Old Panama City |
Panama City today |
It’s probably safe to
say—anthropologically, sociologically and archaeologically—that
every age is built upon the rubble of previous ages. Unearthing the
artifacts of the past contributes to a clearer understanding of the
world we experience today; “visiting the iniquity of fathers on the
children and on the grandchildren to the third and fourth
generations.” (Exodus 34:7)
I’m currently deep into A
People’s History of the United States by
Howard Zinn, an American historian and political scientist. The book
was published in 1980 and according to a reviewer, it’s sales
continued to rise as more and more profs, students and the general
public became aware of it. Quoting copious letters, documents and
journals of the time, Zinn traces a history that’s enlightening on
the subject of a tumultuous USA today. Without going into detail (and
there’s lots of it for the history buff), Zinn unearths the
underbellies of slavery, of the dispossession and decimation of the
Amerindian population, the exploitation of workers in the factories
and plantations, the riots, murders, massacres and destruction that
accompanied, for instance, the American annexation of Texas.
Seen from the
viewpoint of the exploited and the dispossessed, the rubble left
behind by that history make the atrocities—horrible as they are—in
Syria and Iraq read a bit like a playground brawl. Russian annexation
of the Crimea and her adventures in Eastern Ukraine, Israel’s
illegal occupation of the West Bank could learn plenty from the
history of the politics and antics of US expansionism; all are
products of racial, religious, political or cultural chauvinism supporting
unstated doctrines of manifest destiny. And moneyed privilege is what
inevitably orchestrates the whole, turns humans into factory “parts,”
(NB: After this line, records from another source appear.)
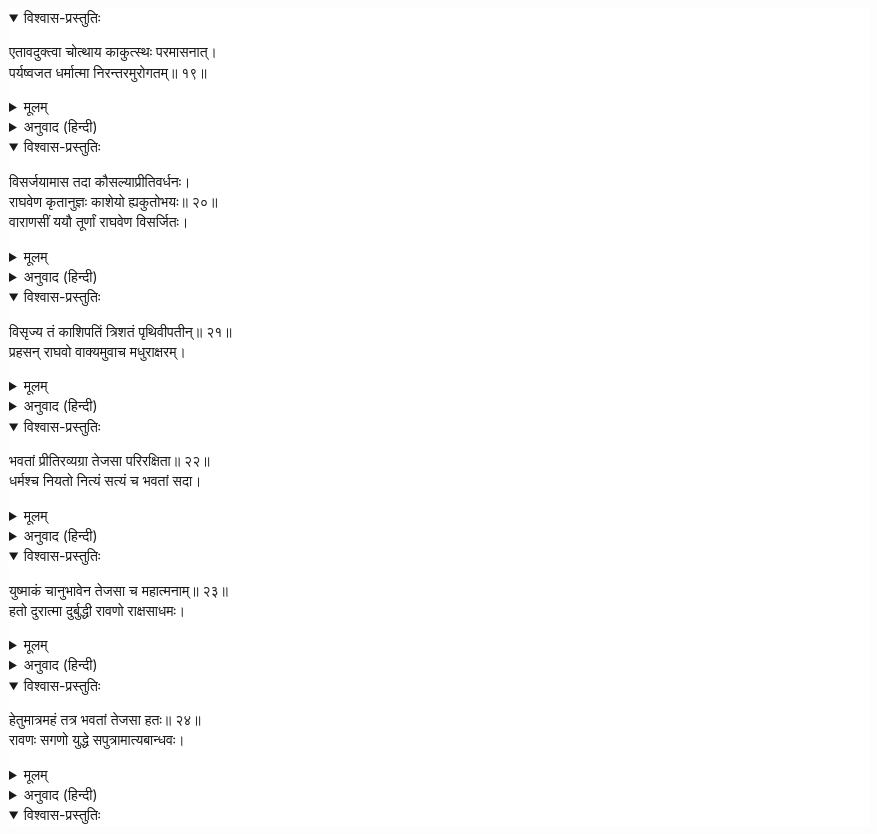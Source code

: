<details open><summary>विश्वास-प्रस्तुतिः</summary>

एतावदुक्त्वा चोत्थाय काकुत्स्थः परमासनात्।  
पर्यष्वजत धर्मात्मा निरन्तरमुरोगतम्॥ १९॥
</details>

<details><summary>मूलम्</summary></details>

<details><summary>अनुवाद (हिन्दी)</summary></details>

<details open><summary>विश्वास-प्रस्तुतिः</summary>

विसर्जयामास तदा कौसल्याप्रीतिवर्धनः।  
राघवेण कृतानुज्ञः काशेयो ह्यकुतोभयः॥ २०॥  
वाराणसीं ययौ तूर्णां राघवेण विसर्जितः।
</details>

<details><summary>मूलम्</summary></details>

<details><summary>अनुवाद (हिन्दी)</summary></details>

<details open><summary>विश्वास-प्रस्तुतिः</summary>

विसृज्य तं काशिपतिं त्रिशतं पृथिवीपतीन्॥ २१॥  
प्रहसन् राघवो वाक्यमुवाच मधुराक्षरम्।
</details>

<details><summary>मूलम्</summary></details>

<details><summary>अनुवाद (हिन्दी)</summary></details>

<details open><summary>विश्वास-प्रस्तुतिः</summary>

भवतां प्रीतिरव्यग्रा तेजसा परिरक्षिता॥ २२॥  
धर्मश्च नियतो नित्यं सत्यं च भवतां सदा।
</details>

<details><summary>मूलम्</summary></details>

<details><summary>अनुवाद (हिन्दी)</summary></details>

<details open><summary>विश्वास-प्रस्तुतिः</summary>

युष्माकं चानुभावेन तेजसा च महात्मनाम्॥ २३॥  
हतो दुरात्मा दुर्बुद्धी रावणो राक्षसाधमः।
</details>

<details><summary>मूलम्</summary></details>

<details><summary>अनुवाद (हिन्दी)</summary></details>

<details open><summary>विश्वास-प्रस्तुतिः</summary>

हेतुमात्रमहं तत्र भवतां तेजसा हतः॥ २४॥  
रावणः सगणो युद्धे सपुत्रामात्यबान्धवः।
</details>

<details><summary>मूलम्</summary></details>

<details><summary>अनुवाद (हिन्दी)</summary></details>

<details open><summary>विश्वास-प्रस्तुतिः</summary>
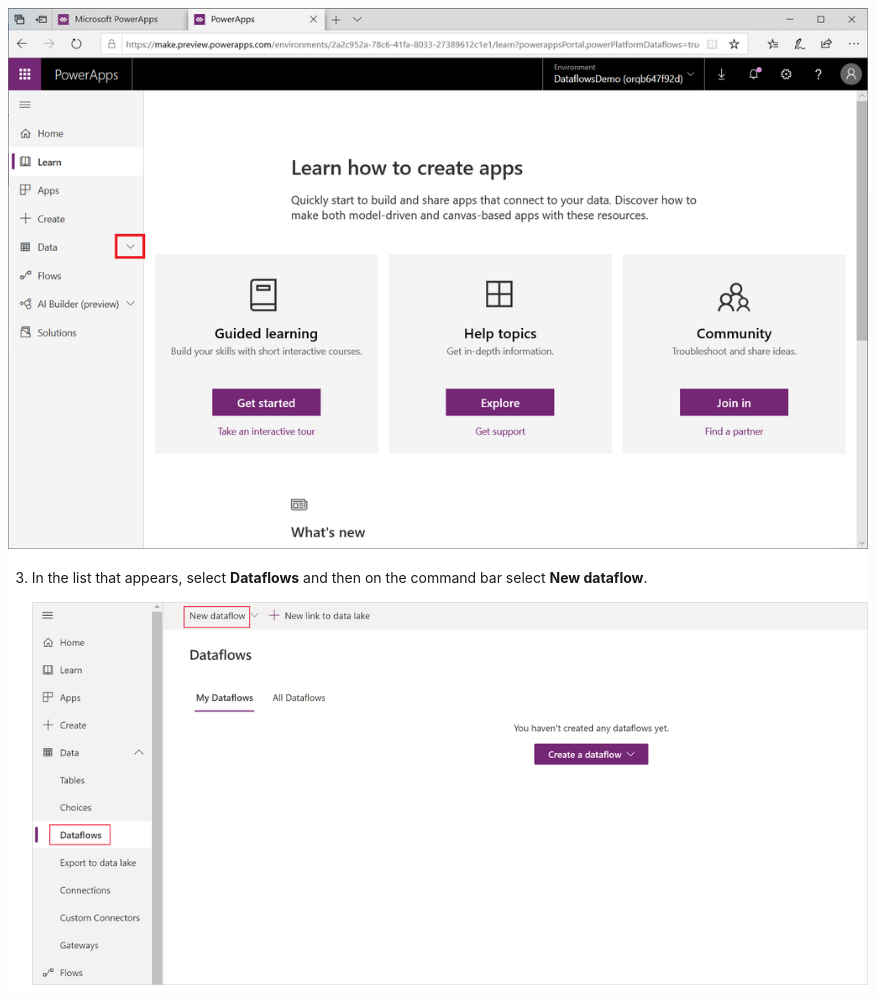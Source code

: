    ![Power Apps maker portal Data tab](media/powerapps-portal-data.png)

3. In the list that appears, select **Dataflows** and then on the command bar select **New dataflow**.

   ![Create a new dataflow](media/create-a-dataflow.png)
clears the deck of inhabitants for profit-making enterprise,
suppresses popular dissent violently, mercilessly.
There are two ways
of looking at the enormous gap in wealth and power in the USA today,
but any discussion of its precursors has to go back to a history
factually recorded. Zinn acknowledges that what we see today is
evolutionary as much as it is conspiratorial. It’s not surprising
that the dispossessed and the poor, the unemployed or unemployable, the labourers and minions that
keep the gears of business and industry humming might come to see
their lot as a direct consequence of the “elite’s” machinations
in the political and economic arenas. Obviously, manipulation in the
industrial, labour, banking, political spheres is only possible for
those who have power and means, and we have only to look back at 2008
to see that when the corporate banking/investment world faces
disaster, the paeans of the world are forced into rescuing their
overlords. And in America today, it’s become futile to attempt
access to political influence without wealth sufficient for election
campaigns.
I recently spent a
month in Panama where American and Canadian expats with the necessary
means have taken up residence in it’s more favourable climate. In
conversation, some claimed that their decision to move rested on
their disappointment with what the USA has become. I was never sure
what the specifics of their concerns were, but sensed a deep distrust
of liberalism as regards immigration, security, the constitutional
amendments granting the right to bear arms, free speech, etc. etc.
Some analysts have labeled the tense divide in American values and
fortunes a “culture war,” I see it more as a continuation of the
politics, economics, attitudes and opinions developed in a few
hundred years of its history.
There’s a distinct line between the
“ownership” and reluctant emancipation of slaves and the racial
turmoil of today; between the annexation of Texas and California and
the “wetback”/immigrant/refugee political adversity of today;
between the bloody revolutionary and civil wars and American
militarism, between the expulsion of the Cherokee from settlement
areas to the present-day sorry lot of the indigenous population.
Many have
apparently tried to stem the reading of Zinn’s history with cries
that it’s “full of lies.” I’m not in a position to judge that
definitively, but the sources on which much of this history is based
were archived documents pertaining to the events under discussion.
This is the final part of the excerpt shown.